Going through the entries below, copy out each line that contains "polygon".
_ _ _ _ _ _ _
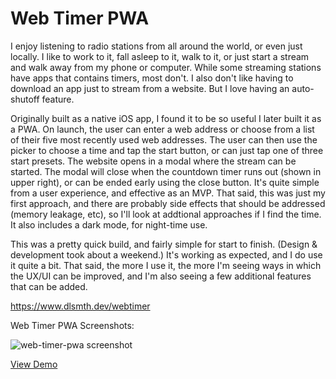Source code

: # Web Timer PWA

I enjoy listening to radio stations from all around the world, or even just locally. I like to work to it, fall asleep to it, walk to it, or just start a stream and walk away from my phone or computer. While some streaming stations have apps that contains timers, most don't. I also don't like having to download an app just to stream from a website. But I love having an auto-shutoff feature.

Originally built as a native iOS app, I found it to be so useful I later built it as a PWA. On launch, the user can enter a web address or choose from a list of their five most recently used web addresses. The user can then use the picker to choose a time and tap the start button, or can just tap one of three start presets. The website opens in a modal where the stream can be started. The modal will close when the countdown timer runs out (shown in upper right), or can be ended early using the close button. It's quite simple from a user experience, and effective as an MVP. That said, this was just my first approach, and there are probably side effects that should be addressed (memory leakage, etc), so I'll look at addtional approaches if I find the time. It also includes a dark mode, for night-time use.

This was a pretty quick build, and fairly simple for start to finish. (Design & development took about a weekend.) It's working as expected, and I do use it quite a bit. That said, the more I use it, the more I'm seeing ways in which the UX/UI can be improved, and I'm also seeing a few additional features that can be added.

https://www.dlsmth.dev/webtimer


Web Timer PWA Screenshots:

![web-timer-pwa screenshot](https://www.dalesmith.com/temp/webtimerpwa_screenshot.png)
 
[View Demo](https://www.dlsmth.dev/webtimer)
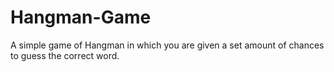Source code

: # Hangman-Game
A simple game of Hangman in which you are given a set amount of chances to guess the correct word.

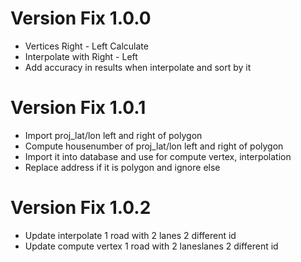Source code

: # Version Fix 1.0.0

- Vertices Right - Left Calculate
- Interpolate with Right - Left
- Add accuracy in results when interpolate and sort by it

# Version Fix 1.0.1

- Import proj_lat/lon left and right of polygon
- Compute housenumber of proj_lat/lon left and right of polygon
- Import it into database and use for compute vertex, interpolation
- Replace address if it is polygon and ignore else

# Version Fix 1.0.2

- Update interpolate 1 road with 2 lanes 2 different id
- Update compute vertex 1 road with 2 laneslanes 2 different id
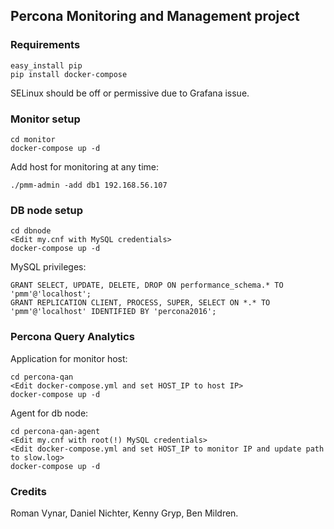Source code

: ## Percona Monitoring and Management project

### Requirements

    easy_install pip
    pip install docker-compose

SELinux should be off or permissive due to Grafana issue.

### Monitor setup

    cd monitor
    docker-compose up -d

Add host for monitoring at any time:

    ./pmm-admin -add db1 192.168.56.107

### DB node setup

    cd dbnode
    <Edit my.cnf with MySQL credentials>
    docker-compose up -d

MySQL privileges:

    GRANT SELECT, UPDATE, DELETE, DROP ON performance_schema.* TO 'pmm'@'localhost';
    GRANT REPLICATION CLIENT, PROCESS, SUPER, SELECT ON *.* TO 'pmm'@'localhost' IDENTIFIED BY 'percona2016';

### Percona Query Analytics

Application for monitor host:

    cd percona-qan
    <Edit docker-compose.yml and set HOST_IP to host IP>
    docker-compose up -d

Agent for db node:

    cd percona-qan-agent 
    <Edit my.cnf with root(!) MySQL credentials>
    <Edit docker-compose.yml and set HOST_IP to monitor IP and update path to slow.log>
    docker-compose up -d

### Credits

Roman Vynar, Daniel Nichter, Kenny Gryp, Ben Mildren.
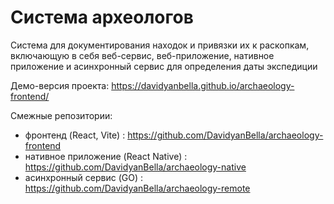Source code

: # Система археологов

Система для документирования находок и привязки их к раскопкам, включающую в себя веб-сервис, веб-приложение, нативное приложение и асинхронный сервис для определения даты экспедиции

Демо-версия проекта: https://davidyanbella.github.io/archaeology-frontend/

Смежные репозитории:
* фронтенд (React, Vite) : https://github.com/DavidyanBella/archaeology-frontend
* нативное приложение (React Native) : https://github.com/DavidyanBella/archaeology-native
* асинхронный сервис (GO) : https://github.com/DavidyanBella/archaeology-remote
_ _ _ _ _ _ _
● **Answer for the task**:
- Import proj_lat/lon left and right of polygon
- Compute housenumber of proj_lat/lon left and right of polygon
- Replace address if it is polygon and ignore else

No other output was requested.